Era uma outra época, quando ainda havia galos e quintais. Ganhei uma bicicleta.
Eu era desajeitado e não conseguia manejar aquele perigosíssimo veículo. E lá ia eu pelo quintal afora atropelando o galo, assustando o cachorro, colidindo com o pé de romã e fazendo a gata arrepiar os pelos no telhado. De tanto me esfolar, meu pai resolveu preservar o que restava da minha integridade física e, mesmo à custa do meu orgulho ferido e apesar do meu veemente protesto silencioso, trocou a bicicleta por uma vitrola.
Mal sabia ele que estava me fazendo ir mais longe do que qualquer bicicleta ou avião poderia me levar.

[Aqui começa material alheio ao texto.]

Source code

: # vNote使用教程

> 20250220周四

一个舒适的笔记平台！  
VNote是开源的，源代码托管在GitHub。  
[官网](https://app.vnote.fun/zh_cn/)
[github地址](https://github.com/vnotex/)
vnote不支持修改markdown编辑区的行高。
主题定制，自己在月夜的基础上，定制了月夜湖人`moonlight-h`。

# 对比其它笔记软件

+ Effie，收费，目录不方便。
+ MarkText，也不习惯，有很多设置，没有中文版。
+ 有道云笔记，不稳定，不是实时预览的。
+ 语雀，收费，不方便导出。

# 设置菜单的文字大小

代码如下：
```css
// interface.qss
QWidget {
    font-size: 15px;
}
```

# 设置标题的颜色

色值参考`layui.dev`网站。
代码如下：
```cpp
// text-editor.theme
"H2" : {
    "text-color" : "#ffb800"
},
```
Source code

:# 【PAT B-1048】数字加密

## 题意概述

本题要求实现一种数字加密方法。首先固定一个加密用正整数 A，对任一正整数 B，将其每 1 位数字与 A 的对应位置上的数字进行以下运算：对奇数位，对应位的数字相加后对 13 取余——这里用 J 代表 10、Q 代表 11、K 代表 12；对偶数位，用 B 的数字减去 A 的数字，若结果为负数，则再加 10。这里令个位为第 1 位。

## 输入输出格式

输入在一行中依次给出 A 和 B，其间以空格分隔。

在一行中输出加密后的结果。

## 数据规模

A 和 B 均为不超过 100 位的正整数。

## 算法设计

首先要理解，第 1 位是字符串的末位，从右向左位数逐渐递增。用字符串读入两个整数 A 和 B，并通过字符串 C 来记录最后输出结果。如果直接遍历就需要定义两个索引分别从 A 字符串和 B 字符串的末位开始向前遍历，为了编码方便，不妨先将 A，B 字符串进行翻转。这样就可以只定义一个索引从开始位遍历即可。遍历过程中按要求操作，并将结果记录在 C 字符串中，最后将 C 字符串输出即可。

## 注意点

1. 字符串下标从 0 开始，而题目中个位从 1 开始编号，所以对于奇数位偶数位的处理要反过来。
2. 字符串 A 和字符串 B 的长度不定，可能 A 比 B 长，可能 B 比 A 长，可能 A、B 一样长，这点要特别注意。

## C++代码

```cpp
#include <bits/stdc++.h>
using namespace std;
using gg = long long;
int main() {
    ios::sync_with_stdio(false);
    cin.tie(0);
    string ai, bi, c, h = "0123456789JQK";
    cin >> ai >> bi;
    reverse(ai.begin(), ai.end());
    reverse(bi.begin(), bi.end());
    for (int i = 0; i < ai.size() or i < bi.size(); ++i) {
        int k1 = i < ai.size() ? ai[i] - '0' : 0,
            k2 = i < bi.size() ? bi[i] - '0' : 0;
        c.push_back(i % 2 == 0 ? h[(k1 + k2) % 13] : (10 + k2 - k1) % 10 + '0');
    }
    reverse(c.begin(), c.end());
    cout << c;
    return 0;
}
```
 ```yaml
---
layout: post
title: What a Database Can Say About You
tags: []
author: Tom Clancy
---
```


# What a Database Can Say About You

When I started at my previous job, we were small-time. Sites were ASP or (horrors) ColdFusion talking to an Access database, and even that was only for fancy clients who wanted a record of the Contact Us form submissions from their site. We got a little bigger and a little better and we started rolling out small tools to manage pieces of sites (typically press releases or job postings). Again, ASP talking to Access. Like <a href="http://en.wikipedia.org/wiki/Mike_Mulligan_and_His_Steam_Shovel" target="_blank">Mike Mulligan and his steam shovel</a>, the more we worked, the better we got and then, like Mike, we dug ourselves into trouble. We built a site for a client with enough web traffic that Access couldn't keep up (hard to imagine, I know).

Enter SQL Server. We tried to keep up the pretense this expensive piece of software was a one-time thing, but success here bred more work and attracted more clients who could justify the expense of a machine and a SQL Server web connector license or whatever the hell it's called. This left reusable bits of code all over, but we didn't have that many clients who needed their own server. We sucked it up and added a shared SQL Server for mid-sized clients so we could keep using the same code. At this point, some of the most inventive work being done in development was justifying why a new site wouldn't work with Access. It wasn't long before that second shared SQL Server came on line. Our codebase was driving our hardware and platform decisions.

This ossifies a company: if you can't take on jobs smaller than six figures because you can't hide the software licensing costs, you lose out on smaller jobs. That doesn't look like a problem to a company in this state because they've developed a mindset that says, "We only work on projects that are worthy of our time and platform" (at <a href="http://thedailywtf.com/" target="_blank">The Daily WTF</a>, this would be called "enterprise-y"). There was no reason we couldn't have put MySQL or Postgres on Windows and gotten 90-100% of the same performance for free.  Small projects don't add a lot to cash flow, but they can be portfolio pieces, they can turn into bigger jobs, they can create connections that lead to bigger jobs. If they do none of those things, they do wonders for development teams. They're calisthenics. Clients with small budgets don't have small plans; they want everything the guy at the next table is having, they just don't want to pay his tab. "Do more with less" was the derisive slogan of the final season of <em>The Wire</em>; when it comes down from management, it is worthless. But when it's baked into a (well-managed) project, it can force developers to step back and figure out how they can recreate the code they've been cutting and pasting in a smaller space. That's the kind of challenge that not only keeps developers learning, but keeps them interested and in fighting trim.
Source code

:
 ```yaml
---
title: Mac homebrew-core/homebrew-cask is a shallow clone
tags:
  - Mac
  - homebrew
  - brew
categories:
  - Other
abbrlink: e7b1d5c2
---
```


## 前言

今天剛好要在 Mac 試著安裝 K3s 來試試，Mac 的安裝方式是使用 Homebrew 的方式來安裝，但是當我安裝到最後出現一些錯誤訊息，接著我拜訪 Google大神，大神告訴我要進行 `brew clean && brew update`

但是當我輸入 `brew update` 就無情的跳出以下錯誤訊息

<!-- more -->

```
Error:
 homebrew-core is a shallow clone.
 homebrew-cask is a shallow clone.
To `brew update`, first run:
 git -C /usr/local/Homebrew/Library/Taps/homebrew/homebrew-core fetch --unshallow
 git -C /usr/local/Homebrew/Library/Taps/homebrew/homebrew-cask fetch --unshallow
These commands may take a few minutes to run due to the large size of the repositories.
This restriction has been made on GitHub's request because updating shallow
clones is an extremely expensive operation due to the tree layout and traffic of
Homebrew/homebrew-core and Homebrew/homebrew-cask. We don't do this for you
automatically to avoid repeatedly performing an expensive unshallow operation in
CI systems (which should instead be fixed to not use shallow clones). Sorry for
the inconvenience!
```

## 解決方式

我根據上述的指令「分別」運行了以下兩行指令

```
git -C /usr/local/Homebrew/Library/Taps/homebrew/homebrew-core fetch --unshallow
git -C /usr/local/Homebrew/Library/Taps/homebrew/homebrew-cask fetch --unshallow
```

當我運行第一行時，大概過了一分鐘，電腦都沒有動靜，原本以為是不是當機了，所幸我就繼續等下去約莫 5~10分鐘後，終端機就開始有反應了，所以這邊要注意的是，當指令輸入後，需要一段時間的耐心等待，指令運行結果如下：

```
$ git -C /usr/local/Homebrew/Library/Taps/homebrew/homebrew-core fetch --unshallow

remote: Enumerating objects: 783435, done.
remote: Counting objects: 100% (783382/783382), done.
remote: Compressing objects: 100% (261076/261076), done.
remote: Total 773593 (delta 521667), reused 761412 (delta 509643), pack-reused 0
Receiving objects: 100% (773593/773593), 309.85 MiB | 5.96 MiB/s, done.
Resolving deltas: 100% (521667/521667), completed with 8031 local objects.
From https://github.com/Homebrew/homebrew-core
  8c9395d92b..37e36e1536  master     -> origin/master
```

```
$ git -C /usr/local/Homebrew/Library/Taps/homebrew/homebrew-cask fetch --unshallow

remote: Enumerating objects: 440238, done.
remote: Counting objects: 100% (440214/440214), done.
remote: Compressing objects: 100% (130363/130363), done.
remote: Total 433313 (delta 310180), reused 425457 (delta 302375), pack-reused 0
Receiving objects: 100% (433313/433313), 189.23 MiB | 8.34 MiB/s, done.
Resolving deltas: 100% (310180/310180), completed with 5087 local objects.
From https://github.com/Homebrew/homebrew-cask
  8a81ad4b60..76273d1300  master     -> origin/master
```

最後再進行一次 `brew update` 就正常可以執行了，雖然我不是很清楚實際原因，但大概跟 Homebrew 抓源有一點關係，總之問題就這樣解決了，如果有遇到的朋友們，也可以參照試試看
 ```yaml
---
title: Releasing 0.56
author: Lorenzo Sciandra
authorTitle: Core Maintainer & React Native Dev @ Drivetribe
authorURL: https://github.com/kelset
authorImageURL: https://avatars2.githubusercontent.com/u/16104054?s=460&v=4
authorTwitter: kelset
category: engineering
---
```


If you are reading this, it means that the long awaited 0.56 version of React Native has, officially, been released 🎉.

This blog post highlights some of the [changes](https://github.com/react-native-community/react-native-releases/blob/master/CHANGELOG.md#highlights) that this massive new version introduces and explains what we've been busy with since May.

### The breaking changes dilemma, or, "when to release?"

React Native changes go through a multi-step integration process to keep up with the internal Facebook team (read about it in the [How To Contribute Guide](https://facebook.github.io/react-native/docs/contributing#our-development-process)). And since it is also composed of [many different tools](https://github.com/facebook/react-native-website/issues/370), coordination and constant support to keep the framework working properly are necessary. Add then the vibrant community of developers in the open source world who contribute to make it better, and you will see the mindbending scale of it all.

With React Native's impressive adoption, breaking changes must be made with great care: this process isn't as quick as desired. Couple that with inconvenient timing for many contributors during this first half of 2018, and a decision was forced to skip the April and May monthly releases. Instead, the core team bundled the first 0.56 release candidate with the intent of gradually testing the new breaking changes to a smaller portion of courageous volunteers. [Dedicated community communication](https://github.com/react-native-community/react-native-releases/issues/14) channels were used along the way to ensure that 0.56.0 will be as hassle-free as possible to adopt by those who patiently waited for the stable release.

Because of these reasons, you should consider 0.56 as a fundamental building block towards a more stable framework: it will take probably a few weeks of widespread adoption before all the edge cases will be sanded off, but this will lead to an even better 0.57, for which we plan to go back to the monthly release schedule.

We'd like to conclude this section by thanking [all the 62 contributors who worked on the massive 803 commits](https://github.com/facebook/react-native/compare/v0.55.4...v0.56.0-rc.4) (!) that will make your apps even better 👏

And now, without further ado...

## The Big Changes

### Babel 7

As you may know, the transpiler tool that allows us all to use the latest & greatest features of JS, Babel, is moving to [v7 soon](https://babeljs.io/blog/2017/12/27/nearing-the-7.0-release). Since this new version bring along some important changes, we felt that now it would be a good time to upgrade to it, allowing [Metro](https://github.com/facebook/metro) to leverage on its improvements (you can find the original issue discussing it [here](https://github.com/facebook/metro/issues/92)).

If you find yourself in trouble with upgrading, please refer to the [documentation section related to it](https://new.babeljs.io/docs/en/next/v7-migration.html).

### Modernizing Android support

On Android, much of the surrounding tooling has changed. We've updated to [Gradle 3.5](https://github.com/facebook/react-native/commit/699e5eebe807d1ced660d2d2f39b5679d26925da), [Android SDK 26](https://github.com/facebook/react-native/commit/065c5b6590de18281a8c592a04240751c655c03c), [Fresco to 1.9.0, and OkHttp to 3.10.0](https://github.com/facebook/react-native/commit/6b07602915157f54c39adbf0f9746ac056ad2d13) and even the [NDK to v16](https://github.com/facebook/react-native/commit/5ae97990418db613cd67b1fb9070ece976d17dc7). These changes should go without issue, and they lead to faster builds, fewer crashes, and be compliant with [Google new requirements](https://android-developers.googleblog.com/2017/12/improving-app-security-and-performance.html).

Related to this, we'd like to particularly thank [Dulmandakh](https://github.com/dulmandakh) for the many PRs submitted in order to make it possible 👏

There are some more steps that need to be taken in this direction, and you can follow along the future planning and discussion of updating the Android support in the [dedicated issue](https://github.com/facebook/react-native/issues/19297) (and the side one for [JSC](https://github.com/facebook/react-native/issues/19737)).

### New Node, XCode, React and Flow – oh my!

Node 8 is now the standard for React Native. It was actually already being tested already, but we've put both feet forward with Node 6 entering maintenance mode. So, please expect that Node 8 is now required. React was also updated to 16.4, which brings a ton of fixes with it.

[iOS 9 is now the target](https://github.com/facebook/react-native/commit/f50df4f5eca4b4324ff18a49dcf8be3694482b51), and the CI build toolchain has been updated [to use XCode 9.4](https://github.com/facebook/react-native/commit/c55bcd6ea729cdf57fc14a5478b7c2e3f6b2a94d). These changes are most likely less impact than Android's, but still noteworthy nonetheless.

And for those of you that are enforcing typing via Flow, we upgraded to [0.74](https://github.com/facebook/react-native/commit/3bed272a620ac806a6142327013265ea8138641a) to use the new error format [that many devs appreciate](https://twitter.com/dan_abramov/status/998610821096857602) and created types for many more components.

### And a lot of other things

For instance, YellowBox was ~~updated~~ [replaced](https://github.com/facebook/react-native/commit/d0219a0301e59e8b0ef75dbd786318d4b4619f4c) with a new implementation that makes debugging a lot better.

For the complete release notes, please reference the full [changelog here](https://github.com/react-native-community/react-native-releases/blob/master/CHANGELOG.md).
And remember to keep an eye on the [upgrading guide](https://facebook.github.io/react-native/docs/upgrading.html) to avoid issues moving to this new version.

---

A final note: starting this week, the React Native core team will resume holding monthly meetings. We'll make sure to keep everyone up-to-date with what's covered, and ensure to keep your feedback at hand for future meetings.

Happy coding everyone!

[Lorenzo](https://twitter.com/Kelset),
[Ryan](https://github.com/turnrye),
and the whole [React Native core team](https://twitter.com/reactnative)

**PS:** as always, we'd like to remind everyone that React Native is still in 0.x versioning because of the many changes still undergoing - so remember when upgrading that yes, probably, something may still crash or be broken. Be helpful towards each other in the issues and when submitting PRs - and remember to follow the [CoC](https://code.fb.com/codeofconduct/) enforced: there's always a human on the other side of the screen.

Como a música, talvez só um livro me faça viajar por estradas inexistentes, caminhos imaginários e países inventados. Pensando bem, eu é que não sabia ainda.
Era um aparelho tamanho família, ocupava um bom espaço da nossa sala e tinha um sofisticado sistema que permitia tocar 6 discos por vez caindo um a um sobre o outro e se desligava quando o último disco terminava de tocar. Aí era só virar o pacote de discos e começar tudo de novo. Altíssima tecnologia.
Com essa vitrola, veio também uma grande quantidade de discos de 78 rpm com 2 músicas apenas, uma de cada lado. Esse fantástico acervo tinha bandas marciais! , muitos discos de música caipira e alguns lá perdidos que faziam a minha delícia e que eram, para aquele menino tímido e deslumbrado, o mais longe que poderia fazer voar a imaginação.
Um deles desvendava ( ou acentuava ?) um mistério que eu não conseguia entender muito bem : por que as meninas em algum momento paravam de se interessar por bonecas, pique, amarelinha e mudavam o seu jeito, seu olhar, seu modo de vestir e assumiam um ar totalmente distante de nós, novos estranhos, que ainda queríamos continuar atazanando a vida delas com as nossas brincadeiras estúpidas?
Era "a vida se abrindo num feroz carrossel com o surgimento dos primeiros raios de mulher" como já disse Mutinho. Uma a uma elas infalivelmente entravam sem aviso num mundo novo, onde não havia nenhuma possibilidade de aproximação para moleques descalços como nós.
Com o xóte das meninas, o Rei do Baião encontrou uma forma precisa de descrever esse fenômeno tão impreciso:
Mandacarú quando fulora na seca
É o sinal que a chuva chega no sertão
Toda menina que enjôa da boneca
É sinal de que o amor já chegou no coração...
Meia comprida não quer mais sapato baixo
vestido bem cintado não quer mais vestir timão...
Ela só quer, só pensa em namorar
Ela só quer, só pensa em namorar...
De manhã cedo já tá pintada só vive suspirando
Sonhando acordada
O pai leva ao dotô a filha adoentada
Não come, não estuda, não dorme nem quer nada...
Ela só quer só pensa em namorar
Mas o dotô nem examina chamando o pai de lado
Lhe diz logo em surdina que o mal é da idade
E que prá tal menina não há um só remédio
Em toda medicina...
Eu, sem nem desconfiar, estava sendo apresentado por Luiz Gonzaga e Zé Dantas da forma mais singela ao ciclo da vida ou do amor, o que no fundo é a mesma coisa.
Quanto à excepcional e raríssima habilidade de equilibrar uma bicicleta, minha destreza ainda não chega a tanto.